Dell SecureWorks notified LinkedIn of the 25 fake profiles, and LinkedIn immediately took the profiles down. Additionally, Dell SecureWorks notified all of the organizations, whose brand, was being used in the scheme and notified law enforcement.
Current Status of TG-2889 and How to Protect Against this Threat
Recent updates to profile content, such as employment history, suggest that TG-2889 regularly maintains these fake profiles. The persona changes and job alterations could suggest preparations for a new campaign, and the decision to reference Northrup Grumman and Airbus Group may indicate that the threat actors plan to target the aerospace vertical.
It is likely that TG-2889 maintains personas that have not yet been identified, and that other threat groups also use this tactic.
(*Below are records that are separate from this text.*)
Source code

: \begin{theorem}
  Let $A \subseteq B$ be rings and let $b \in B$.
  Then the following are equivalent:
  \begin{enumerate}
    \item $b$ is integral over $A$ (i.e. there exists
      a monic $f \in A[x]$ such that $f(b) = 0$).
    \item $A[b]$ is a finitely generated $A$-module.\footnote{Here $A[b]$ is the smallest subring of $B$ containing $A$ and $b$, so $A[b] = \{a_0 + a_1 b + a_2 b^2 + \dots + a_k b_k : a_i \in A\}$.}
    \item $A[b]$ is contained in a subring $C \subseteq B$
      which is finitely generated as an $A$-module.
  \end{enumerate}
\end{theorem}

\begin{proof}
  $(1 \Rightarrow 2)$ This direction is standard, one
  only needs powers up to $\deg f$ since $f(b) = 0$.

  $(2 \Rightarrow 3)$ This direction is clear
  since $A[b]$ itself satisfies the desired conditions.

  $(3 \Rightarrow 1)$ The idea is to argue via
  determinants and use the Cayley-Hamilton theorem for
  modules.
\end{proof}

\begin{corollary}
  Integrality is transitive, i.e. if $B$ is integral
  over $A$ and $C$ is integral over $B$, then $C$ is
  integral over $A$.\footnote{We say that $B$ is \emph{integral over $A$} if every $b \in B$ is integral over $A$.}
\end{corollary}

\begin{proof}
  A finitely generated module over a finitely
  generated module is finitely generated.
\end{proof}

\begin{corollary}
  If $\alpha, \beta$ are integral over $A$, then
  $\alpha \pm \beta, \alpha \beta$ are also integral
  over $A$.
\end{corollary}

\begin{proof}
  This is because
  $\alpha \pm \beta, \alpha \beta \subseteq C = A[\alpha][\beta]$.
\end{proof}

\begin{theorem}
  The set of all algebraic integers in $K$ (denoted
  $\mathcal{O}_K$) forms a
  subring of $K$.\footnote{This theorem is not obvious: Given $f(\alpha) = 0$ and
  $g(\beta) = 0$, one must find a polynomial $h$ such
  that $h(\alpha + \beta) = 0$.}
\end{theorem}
CTU researchers advise organizations to educate their users of the specific and general risks:
- Avoid contact with known fake personas.
- Only connect to personas belonging to individuals they know and trust.
- Adopt a position of sensible caution when engaging with members of colleagues' or friends' networks that they have not verified outside of LinkedIn.
- When evaluating employment offers originating from LinkedIn, seek confirmation that the individual is legitimate by directly contacting the individual's purported employer.
Organizations may want to consider policing abuse of their brand on LinkedIn and other social media sites. If an organization discovers that a LinkedIn persona is fraudulently claiming an association with the company, it should contact LinkedIn. Creating false identities and misrepresenting an association with an organization is a breach of LinkedIn's terms and conditions.